Whether you've seen the film or not, we probably don't have to tell you that the relationship between Twombly and Samantha does not have the traditional happy ending people have come to expect from romantic comedies. For our part, however, we couldn't help but think about banks' own embracement of technology, specifically the changes technology is creating in the ways customers use and interact with ATMs.
Despite all the advancements in online banking and the creation of a myriad of electronic payment methods, the reality is that there are still plenty of times that people want or need good old-fashioned cash. Given this reality, ATMs are unlikely to disappear anytime soon. Considering the high cost of installing and maintaining ATMs though, community banks need to be sure machines are located strategically.
To get some ideas, we examine 2015 research by Credio that asked Americans to identify the main reasons they used to select their primary bank. The reasons that surfaced were: ATM and branch availability (41%), account fees (25%), online or mobile tools (16%), advice from friends and family (9%), and interest rates on savings or checking accounts (8%). A similar survey from 2007 by Javelin Research found 42% of bank clients said ATM access was a key criterion for selecting a financial institution. So, ATMs are still important to banks.

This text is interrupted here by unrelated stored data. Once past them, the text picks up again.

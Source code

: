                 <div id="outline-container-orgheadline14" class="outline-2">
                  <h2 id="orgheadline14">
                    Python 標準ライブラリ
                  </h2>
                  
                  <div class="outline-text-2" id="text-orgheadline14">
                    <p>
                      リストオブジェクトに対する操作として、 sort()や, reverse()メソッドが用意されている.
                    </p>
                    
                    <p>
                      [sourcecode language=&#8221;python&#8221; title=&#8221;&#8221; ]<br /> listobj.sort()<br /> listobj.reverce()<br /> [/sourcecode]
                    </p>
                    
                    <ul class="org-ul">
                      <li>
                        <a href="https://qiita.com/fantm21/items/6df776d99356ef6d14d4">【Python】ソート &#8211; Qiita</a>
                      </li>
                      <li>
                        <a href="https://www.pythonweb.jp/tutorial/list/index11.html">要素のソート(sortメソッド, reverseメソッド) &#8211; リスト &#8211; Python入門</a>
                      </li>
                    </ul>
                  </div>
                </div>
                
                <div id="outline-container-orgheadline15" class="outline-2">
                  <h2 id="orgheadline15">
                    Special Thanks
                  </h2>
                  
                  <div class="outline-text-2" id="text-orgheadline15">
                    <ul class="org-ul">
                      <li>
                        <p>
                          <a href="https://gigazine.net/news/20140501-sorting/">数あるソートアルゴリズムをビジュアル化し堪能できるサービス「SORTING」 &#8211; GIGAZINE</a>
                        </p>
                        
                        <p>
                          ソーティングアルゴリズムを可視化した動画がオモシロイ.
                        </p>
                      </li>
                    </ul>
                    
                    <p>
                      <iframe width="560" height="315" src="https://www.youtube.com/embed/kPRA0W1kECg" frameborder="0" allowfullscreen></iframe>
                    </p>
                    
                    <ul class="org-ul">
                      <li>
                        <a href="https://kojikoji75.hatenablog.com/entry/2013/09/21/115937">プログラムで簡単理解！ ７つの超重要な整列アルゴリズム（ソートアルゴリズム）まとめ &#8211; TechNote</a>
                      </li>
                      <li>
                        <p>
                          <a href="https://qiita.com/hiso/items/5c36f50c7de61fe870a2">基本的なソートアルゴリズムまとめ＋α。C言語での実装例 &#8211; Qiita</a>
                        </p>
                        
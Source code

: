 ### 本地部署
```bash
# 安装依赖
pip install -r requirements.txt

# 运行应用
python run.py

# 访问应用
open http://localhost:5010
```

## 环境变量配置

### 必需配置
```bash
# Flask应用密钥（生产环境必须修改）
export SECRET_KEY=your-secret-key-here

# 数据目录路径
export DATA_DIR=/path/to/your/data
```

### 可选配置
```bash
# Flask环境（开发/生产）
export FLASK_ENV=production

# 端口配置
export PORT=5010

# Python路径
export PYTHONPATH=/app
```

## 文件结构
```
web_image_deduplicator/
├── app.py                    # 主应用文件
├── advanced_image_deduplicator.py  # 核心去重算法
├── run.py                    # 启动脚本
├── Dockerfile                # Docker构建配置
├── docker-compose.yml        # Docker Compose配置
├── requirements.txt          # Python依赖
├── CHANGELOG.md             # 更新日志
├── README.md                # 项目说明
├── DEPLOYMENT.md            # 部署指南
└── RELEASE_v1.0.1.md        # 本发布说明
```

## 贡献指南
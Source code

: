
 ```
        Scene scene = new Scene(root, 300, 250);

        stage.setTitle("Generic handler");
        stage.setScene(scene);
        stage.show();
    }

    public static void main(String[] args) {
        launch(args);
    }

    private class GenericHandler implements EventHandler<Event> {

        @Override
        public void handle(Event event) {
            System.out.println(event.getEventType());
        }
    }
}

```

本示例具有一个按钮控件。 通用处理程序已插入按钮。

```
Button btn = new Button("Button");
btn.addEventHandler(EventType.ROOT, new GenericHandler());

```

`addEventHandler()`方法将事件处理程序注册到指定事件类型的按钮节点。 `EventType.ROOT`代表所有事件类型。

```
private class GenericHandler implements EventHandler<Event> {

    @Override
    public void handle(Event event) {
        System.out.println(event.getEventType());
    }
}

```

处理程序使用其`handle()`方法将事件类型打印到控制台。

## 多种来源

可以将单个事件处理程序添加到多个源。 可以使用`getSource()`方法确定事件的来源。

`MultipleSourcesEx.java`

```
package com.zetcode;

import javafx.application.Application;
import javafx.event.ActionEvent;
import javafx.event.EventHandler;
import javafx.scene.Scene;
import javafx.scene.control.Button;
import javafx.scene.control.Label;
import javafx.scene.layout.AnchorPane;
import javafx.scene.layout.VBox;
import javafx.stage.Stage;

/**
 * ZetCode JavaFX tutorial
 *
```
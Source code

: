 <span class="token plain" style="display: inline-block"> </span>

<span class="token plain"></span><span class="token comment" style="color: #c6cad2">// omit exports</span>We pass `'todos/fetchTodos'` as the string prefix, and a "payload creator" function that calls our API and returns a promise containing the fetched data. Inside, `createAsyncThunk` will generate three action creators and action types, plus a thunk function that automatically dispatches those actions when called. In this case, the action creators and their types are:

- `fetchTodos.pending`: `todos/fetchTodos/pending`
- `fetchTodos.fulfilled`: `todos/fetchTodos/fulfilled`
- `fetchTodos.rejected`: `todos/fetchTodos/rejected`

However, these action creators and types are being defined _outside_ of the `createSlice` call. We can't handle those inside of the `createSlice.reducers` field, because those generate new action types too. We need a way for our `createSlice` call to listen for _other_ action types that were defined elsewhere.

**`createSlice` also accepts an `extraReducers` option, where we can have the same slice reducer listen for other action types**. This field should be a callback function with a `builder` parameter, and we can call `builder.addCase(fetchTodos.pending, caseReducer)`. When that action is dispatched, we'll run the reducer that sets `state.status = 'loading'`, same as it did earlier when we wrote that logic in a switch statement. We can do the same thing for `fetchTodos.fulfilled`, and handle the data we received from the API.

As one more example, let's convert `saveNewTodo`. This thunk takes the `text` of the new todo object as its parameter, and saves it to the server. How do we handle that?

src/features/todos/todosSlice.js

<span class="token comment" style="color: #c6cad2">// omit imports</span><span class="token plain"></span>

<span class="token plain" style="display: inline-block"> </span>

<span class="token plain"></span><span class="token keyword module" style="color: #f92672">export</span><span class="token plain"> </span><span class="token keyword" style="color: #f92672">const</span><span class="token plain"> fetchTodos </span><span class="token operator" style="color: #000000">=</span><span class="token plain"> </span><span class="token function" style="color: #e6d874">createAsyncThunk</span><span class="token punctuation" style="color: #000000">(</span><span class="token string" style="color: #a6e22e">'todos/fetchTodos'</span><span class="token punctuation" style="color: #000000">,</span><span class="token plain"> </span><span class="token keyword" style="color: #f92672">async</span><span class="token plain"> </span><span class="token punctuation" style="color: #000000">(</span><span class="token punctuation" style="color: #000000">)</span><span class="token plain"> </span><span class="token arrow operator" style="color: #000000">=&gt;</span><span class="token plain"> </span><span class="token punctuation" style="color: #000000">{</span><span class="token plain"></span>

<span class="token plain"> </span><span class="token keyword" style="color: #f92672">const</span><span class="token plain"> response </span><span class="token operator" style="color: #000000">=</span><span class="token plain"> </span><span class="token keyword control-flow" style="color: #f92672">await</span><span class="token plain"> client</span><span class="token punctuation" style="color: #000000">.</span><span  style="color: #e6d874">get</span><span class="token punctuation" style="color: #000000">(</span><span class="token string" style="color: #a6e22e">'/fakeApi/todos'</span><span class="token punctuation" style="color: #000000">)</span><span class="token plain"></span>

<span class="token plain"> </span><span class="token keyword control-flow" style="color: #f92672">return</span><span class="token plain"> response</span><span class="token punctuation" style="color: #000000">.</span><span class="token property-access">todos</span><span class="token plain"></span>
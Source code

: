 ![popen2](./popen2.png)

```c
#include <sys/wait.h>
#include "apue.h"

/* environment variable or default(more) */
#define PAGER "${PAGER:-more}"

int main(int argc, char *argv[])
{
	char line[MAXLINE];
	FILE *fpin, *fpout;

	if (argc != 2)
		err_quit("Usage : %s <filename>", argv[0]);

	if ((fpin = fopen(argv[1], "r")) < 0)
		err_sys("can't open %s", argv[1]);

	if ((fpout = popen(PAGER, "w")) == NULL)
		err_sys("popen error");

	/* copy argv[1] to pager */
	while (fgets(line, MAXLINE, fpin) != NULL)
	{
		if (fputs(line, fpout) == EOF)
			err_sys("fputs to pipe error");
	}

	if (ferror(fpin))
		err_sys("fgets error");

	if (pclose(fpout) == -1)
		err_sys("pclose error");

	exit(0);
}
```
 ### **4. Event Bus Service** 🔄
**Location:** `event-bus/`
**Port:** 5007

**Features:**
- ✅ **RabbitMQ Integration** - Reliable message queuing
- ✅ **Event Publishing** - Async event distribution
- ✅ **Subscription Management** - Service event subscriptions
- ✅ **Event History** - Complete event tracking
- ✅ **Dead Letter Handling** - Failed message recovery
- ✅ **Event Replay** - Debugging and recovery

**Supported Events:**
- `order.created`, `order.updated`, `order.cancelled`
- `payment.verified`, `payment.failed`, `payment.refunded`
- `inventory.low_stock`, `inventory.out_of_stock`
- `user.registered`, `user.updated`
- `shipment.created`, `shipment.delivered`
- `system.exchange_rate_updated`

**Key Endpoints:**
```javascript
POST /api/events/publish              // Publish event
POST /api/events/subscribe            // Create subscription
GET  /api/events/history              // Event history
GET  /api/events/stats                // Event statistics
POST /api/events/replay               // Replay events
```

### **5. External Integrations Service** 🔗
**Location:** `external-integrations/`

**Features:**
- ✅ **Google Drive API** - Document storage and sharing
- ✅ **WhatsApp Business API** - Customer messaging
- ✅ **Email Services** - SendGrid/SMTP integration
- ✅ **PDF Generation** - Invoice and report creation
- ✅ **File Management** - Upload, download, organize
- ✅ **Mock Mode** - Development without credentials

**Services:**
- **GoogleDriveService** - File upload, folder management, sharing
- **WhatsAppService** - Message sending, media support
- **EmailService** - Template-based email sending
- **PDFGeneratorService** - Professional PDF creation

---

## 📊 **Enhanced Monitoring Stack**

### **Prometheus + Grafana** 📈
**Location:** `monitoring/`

Things are not all rosy, however. Consider research by JD Power that finds: overall customer satisfaction improved in 2015 vs. 2014, but satisfaction with mobile and ATM features declined slightly. That could be because ATM customer usage has declined to 65% vs. 70% in 2014 (use of cash has declined), or it could be due to the fact that despite having more ATM features in 2015 vs. 2014, they are less satisfied with the range of services the ATM can perform and with ease of use. The more your smartphone can do, the more you expect from ATMs perhaps.
Of course, while there are still many reasons people want and need cash, people also like the advancements in the technologies used by ATMs--from the ability to deposit checks without having to fill out deposit slips, to the emergence of video tellers.
On the video teller front, users have the ability to interact with a live person through a screen. Major banks like Bank of America are rolling out ATMs equipped with video tellers because they offer a relatively inexpensive way of providing consumers with round-the-clock access to live tellers and a way to conveniently handle more complex or off-hour transactions. Video tellers are an attractive way for banks to provide customers with access to people in a fairly inexpensive way. Let's just hope customers don't fall in love with their video tellers the way Theodore Twombly did.